> [Information shown]
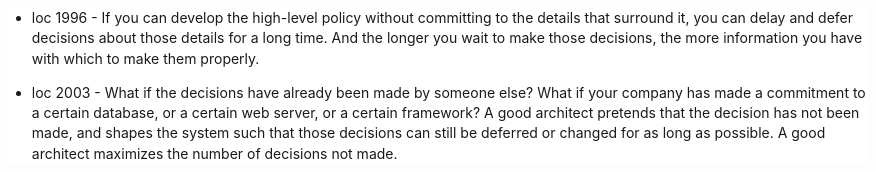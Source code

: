  - loc 1996 - If you can develop the high-level policy without committing to the details that surround it, you can delay and defer decisions about those details for a long time. And the longer you wait to make those decisions, the more information you have with which to make them properly.

 - loc 2003 - What if the decisions have already been made by someone else? What if your company has made a commitment to a certain database, or a certain web server, or a certain framework? A good architect pretends that the decision has not been made, and shapes the system such that those decisions can still be deferred or changed for as long as possible. A good architect maximizes the number of decisions not made.

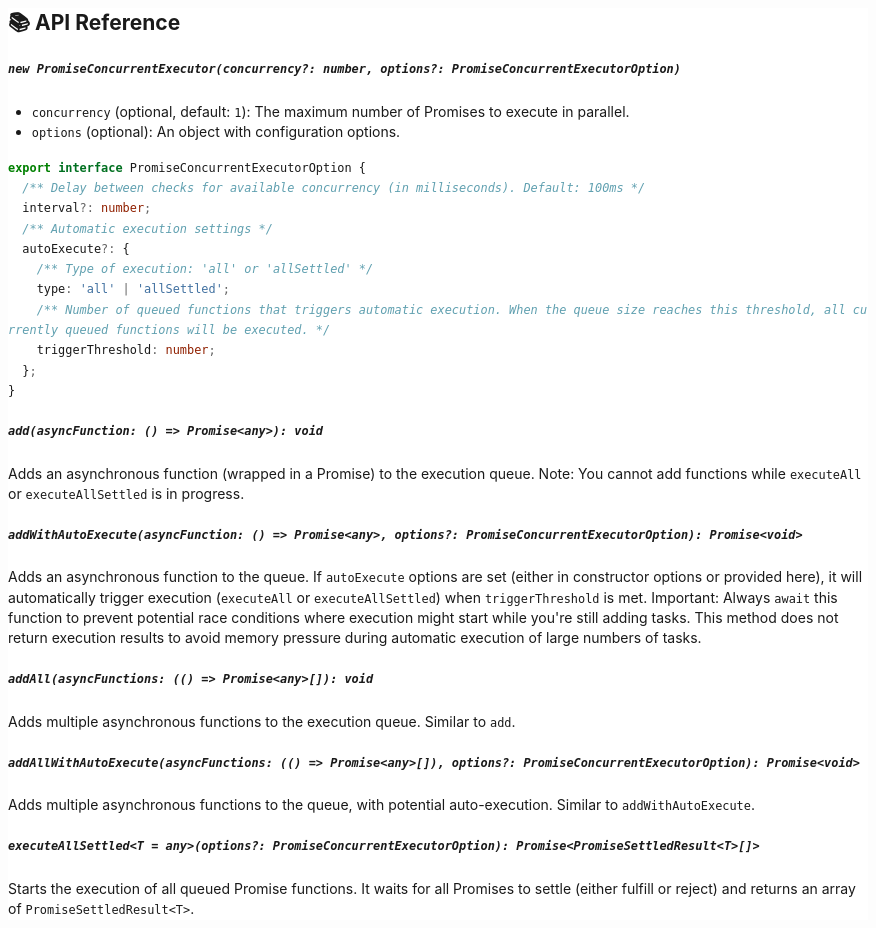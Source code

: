 ## 📚 API Reference

##### `new PromiseConcurrentExecutor(concurrency?: number, options?: PromiseConcurrentExecutorOption)`

* `concurrency` (optional, default: `1`): The maximum number of Promises to execute in parallel.
* `options` (optional): An object with configuration options.

```typescript
export interface PromiseConcurrentExecutorOption {
  /** Delay between checks for available concurrency (in milliseconds). Default: 100ms */
  interval?: number;
  /** Automatic execution settings */
  autoExecute?: {
    /** Type of execution: 'all' or 'allSettled' */
    type: 'all' | 'allSettled';
    /** Number of queued functions that triggers automatic execution. When the queue size reaches this threshold, all currently queued functions will be executed. */
    triggerThreshold: number;
  };
}
```

##### `add(asyncFunction: () => Promise<any>): void`

Adds an asynchronous function (wrapped in a Promise) to the execution queue.
Note: You cannot add functions while `executeAll` or `executeAllSettled` is in progress.

##### `addWithAutoExecute(asyncFunction: () => Promise<any>, options?: PromiseConcurrentExecutorOption): Promise<void>`

Adds an asynchronous function to the queue. If `autoExecute` options are set (either in constructor options or provided here), it will automatically trigger execution (`executeAll` or `executeAllSettled`) when `triggerThreshold` is met.
Important: Always `await` this function to prevent potential race conditions where execution might start while you're still adding tasks. This method does not return execution results to avoid memory pressure during automatic execution of large numbers of tasks.

##### `addAll(asyncFunctions: (() => Promise<any>[]): void`

Adds multiple asynchronous functions to the execution queue. Similar to `add`.

##### `addAllWithAutoExecute(asyncFunctions: (() => Promise<any>[]), options?: PromiseConcurrentExecutorOption): Promise<void>`

Adds multiple asynchronous functions to the queue, with potential auto-execution. Similar to `addWithAutoExecute`.

##### `executeAllSettled<T = any>(options?: PromiseConcurrentExecutorOption): Promise<PromiseSettledResult<T>[]>`

Starts the execution of all queued Promise functions. It waits for all Promises to settle (either fulfill or reject) and returns an array of `PromiseSettledResult<T>`.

> [Instructions to follow]
Give every line above again exactly, omitting whatever pictures appear.

> [Task answer]
Source code

:  - loc 1996 - If you can develop the high-level policy without committing to the details that surround it, you can delay and defer decisions about those details for a long time. And the longer you wait to make those decisions, the more information you have with which to make them properly.

 - loc 2003 - What if the decisions have already been made by someone else? What if your company has made a commitment to a certain database, or a certain web server, or a certain framework? A good architect pretends that the decision has not been made, and shapes the system such that those decisions can still be deferred or changed for as long as possible. A good architect maximizes the number of decisions not made.

Source code

: ## 📚 API Reference

##### `new PromiseConcurrentExecutor(concurrency?: number, options?: PromiseConcurrentExecutorOption)`

* `concurrency` (optional, default: `1`): The maximum number of Promises to execute in parallel.
* `options` (optional): An object with configuration options.

```typescript
export interface PromiseConcurrentExecutorOption {
  /** Delay between checks for available concurrency (in milliseconds). Default: 100ms */
  interval?: number;
  /** Automatic execution settings */
  autoExecute?: {
    /** Type of execution: 'all' or 'allSettled' */
    type: 'all' | 'allSettled';
    /** Number of queued functions that triggers automatic execution. When the queue size reaches this threshold, all currently queued functions will be executed. */
    triggerThreshold: number;
  };
}
```

##### `add(asyncFunction: () => Promise<any>): void`

Adds an asynchronous function (wrapped in a Promise) to the execution queue.
Note: You cannot add functions while `executeAll` or `executeAllSettled` is in progress.

##### `addWithAutoExecute(asyncFunction: () => Promise<any>, options?: PromiseConcurrentExecutorOption): Promise<void>`

Adds an asynchronous function to the queue. If `autoExecute` options are set (either in constructor options or provided here), it will automatically trigger execution (`executeAll` or `executeAllSettled`) when `triggerThreshold` is met.
Important: Always `await` this function to prevent potential race conditions where execution might start while you're still adding tasks. This method does not return execution results to avoid memory pressure during automatic execution of large numbers of tasks.

##### `addAll(asyncFunctions: (() => Promise<any>[]): void`

Adds multiple asynchronous functions to the execution queue. Similar to `add`.

##### `addAllWithAutoExecute(asyncFunctions: (() => Promise<any>[]), options?: PromiseConcurrentExecutorOption): Promise<void>`

Adds multiple asynchronous functions to the queue, with potential auto-execution. Similar to `addWithAutoExecute`.

##### `executeAllSettled<T = any>(options?: PromiseConcurrentExecutorOption): Promise<PromiseSettledResult<T>[]>`

Starts the execution of all queued Promise functions. It waits for all Promises to settle (either fulfill or reject) and returns an array of `PromiseSettledResult<T>`.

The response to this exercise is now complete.